WHAT TO PRODUCE:
With nothing left out, give the data back exactly.

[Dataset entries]
++++++++++++++++++++
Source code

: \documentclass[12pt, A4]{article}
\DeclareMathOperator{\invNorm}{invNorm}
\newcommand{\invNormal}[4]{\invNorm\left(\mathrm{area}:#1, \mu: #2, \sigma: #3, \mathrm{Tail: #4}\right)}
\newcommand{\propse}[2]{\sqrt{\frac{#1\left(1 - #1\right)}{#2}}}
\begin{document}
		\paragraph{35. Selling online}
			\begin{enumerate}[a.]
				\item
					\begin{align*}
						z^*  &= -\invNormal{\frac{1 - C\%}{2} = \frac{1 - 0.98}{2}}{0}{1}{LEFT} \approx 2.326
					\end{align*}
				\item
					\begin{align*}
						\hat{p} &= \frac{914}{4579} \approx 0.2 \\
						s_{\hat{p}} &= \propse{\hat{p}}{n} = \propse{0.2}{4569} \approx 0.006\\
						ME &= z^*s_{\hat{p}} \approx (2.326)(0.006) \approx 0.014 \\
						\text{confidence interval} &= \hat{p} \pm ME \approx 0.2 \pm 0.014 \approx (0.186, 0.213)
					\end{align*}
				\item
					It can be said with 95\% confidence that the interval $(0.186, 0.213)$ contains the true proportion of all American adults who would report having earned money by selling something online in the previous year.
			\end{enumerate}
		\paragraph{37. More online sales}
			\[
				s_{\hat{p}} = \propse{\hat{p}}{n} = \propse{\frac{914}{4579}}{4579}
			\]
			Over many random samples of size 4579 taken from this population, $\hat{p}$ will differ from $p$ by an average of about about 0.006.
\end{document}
++++++++++++++++++++
EXERCISE ANSWER:
Source code

: \documentclass[12pt, A4]{article}
\DeclareMathOperator{\invNorm}{invNorm}
\newcommand{\invNormal}[4]{\invNorm\left(\mathrm{area}:#1, \mu: #2, \sigma: #3, \mathrm{Tail: #4}\right)}
\newcommand{\propse}[2]{\sqrt{\frac{#1\left(1 - #1\right)}{#2}}}
\begin{document}
		\paragraph{35. Selling online}
			\begin{enumerate}[a.]
				\item
					\begin{align*}
						z^*  &= -\invNormal{\frac{1 - C\%}{2} = \frac{1 - 0.98}{2}}{0}{1}{LEFT} \approx 2.326
					\end{align*}
				\item
					\begin{align*}
						\hat{p} &= \frac{914}{4579} \approx 0.2 \\
						s_{\hat{p}} &= \propse{\hat{p}}{n} = \propse{0.2}{4569} \approx 0.006\\
						ME &= z^*s_{\hat{p}} \approx (2.326)(0.006) \approx 0.014 \\
						\text{confidence interval} &= \hat{p} \pm ME \approx 0.2 \pm 0.014 \approx (0.186, 0.213)
					\end{align*}
				\item
					It can be said with 95\% confidence that the interval $(0.186, 0.213)$ contains the true proportion of all American adults who would report having earned money by selling something online in the previous year.
			\end{enumerate}
		\paragraph{37. More online sales}
			\[
				s_{\hat{p}} = \propse{\hat{p}}{n} = \propse{\frac{914}{4579}}{4579}
			\]
			Over many random samples of size 4579 taken from this population, $\hat{p}$ will differ from $p$ by an average of about about 0.006.
\end{document}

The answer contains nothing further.